*** Opening of MATERIAL FOR THE TASK ***
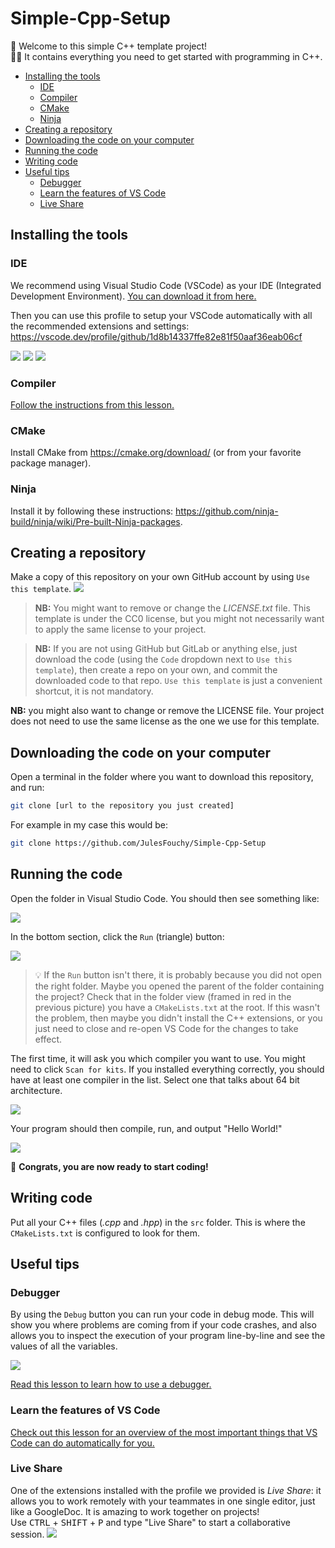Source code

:# Simple-Cpp-Setup

🎉 Welcome to this simple C++ template project!<br/>
👩‍💻 It contains everything you need to get started with programming in C++.

- [Installing the tools](#installing-the-tools)
  - [IDE](#ide)
  - [Compiler](#compiler)
  - [CMake](#cmake)
  - [Ninja](#ninja)
- [Creating a repository](#creating-a-repository)
- [Downloading the code on your computer](#downloading-the-code-on-your-computer)
- [Running the code](#running-the-code)
- [Writing code](#writing-code)
- [Useful tips](#useful-tips)
  - [Debugger](#debugger)
  - [Learn the features of VS Code](#learn-the-features-of-vs-code)
  - [Live Share](#live-share)


## Installing the tools

### IDE

We recommend using Visual Studio Code (VSCode) as your IDE (Integrated Development Environment). [You can download it from here.](https://code.visualstudio.com/)

Then you can use this profile to setup your VSCode automatically with all the recommended extensions and settings: https://vscode.dev/profile/github/1d8b14337ffe82e81f50aaf36eab06cf

![](./readme-images/install-profile-1.png)
![](./readme-images/install-profile-2.png)
![](./readme-images/install-profile-3.png)

### Compiler

[Follow the instructions from this lesson.](https://julesfouchy.github.io/Learn--Clean-Code-With-Cpp/lessons/install-a-compiler/)

### CMake

Install CMake from https://cmake.org/download/ (or from your favorite package manager).

### Ninja

Install it by following these instructions: https://github.com/ninja-build/ninja/wiki/Pre-built-Ninja-packages.

## Creating a repository

Make a copy of this repository on your own GitHub account by using `Use this template`.
![](./readme-images/use-this-template.png)

> **NB:** You might want to remove or change the *LICENSE.txt* file. This template is under the CC0 license, but you might not necessarily want to apply the same license to your project.

> **NB:** If you are not using GitHub but GitLab or anything else, just download the code (using the `Code` dropdown next to `Use this template`), then create a repo on your own, and commit the downloaded code to that repo. `Use this template` is just a convenient shortcut, it is not mandatory.

**NB:** you might also want to change or remove the LICENSE file. Your project does not need to use the same license as the one we use for this template.

## Downloading the code on your computer

Open a terminal in the folder where you want to download this repository, and run:
```bash
git clone [url to the repository you just created]
```

For example in my case this would be:
```bash
git clone https://github.com/JulesFouchy/Simple-Cpp-Setup
```

## Running the code

Open the folder in Visual Studio Code. You should then see something like:

![](./readme-images/open-project.png)

In the bottom section, click the `Run` (triangle) button:

![](./readme-images/run.png)

> 💡 If the `Run` button isn't there, it is probably because you did not open the right folder. Maybe you opened the parent of the folder containing the project? Check that in the folder view (framed in red in the previous picture) you have a `CMakeLists.txt` at the root.
If this wasn't the problem, then maybe you didn't install the C++ extensions, or you just need to close and re-open VS Code for the changes to take effect.

The first time, it will ask you which compiler you want to use. You might need to click `Scan for kits`. If you installed everything correctly, you should have at least one compiler in the list. Select one that talks about 64 bit architecture.

![](./readme-images/select-a-kit.png)

Your program should then compile, run, and output "Hello World!"

![](./readme-images/hello-world.png)

🎉 **Congrats, you are now ready to start coding!**

## Writing code

Put all your C++ files (*.cpp* and *.hpp*) in the `src` folder. This is where the `CMakeLists.txt` is configured to look for them.

## Useful tips

### Debugger

By using the `Debug` button you can run your code in debug mode. This will show you where problems are coming from if your code crashes, and also allows you to inspect the execution of your program line-by-line and see the values of all the variables.

![](./readme-images/debug.png)

[Read this lesson to learn how to use a debugger.](https://julesfouchy.github.io/Learn--Clean-Code-With-Cpp/lessons/debugger)

### Learn the features of VS Code

[Check out this lesson for an overview of the most important things that VS Code can do automatically for you.](https://julesfouchy.github.io/Learn--Clean-Code-With-Cpp/lessons/ide/#quick-actions)

### Live Share

One of the extensions installed with the profile we provided is *Live Share*: it allows you to work remotely with your teammates in one single editor, just like a GoogleDoc. It is amazing to work together on projects! <br/>
Use <kbd>CTRL</kbd> + <kbd>SHIFT</kbd> + <kbd>P</kbd> and type "Live Share" to start a collaborative session.
![](./readme-images/live-share.png)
*** Close of MATERIAL FOR THE TASK ***
_TASK DIRECTIONS:_ Select every line above that contains the word "should", and copy it.

_EXERCISE RESPONSE:_
Open the folder in Visual Studio Code. You should then see something like:
The first time, it will ask you which compiler you want to use. You might need to click `Scan for kits`. If you installed everything correctly, you should have at least one compiler in the list. Select one that talks about 64 bit architecture.
Your program should then compile, run, and output "Hello World!"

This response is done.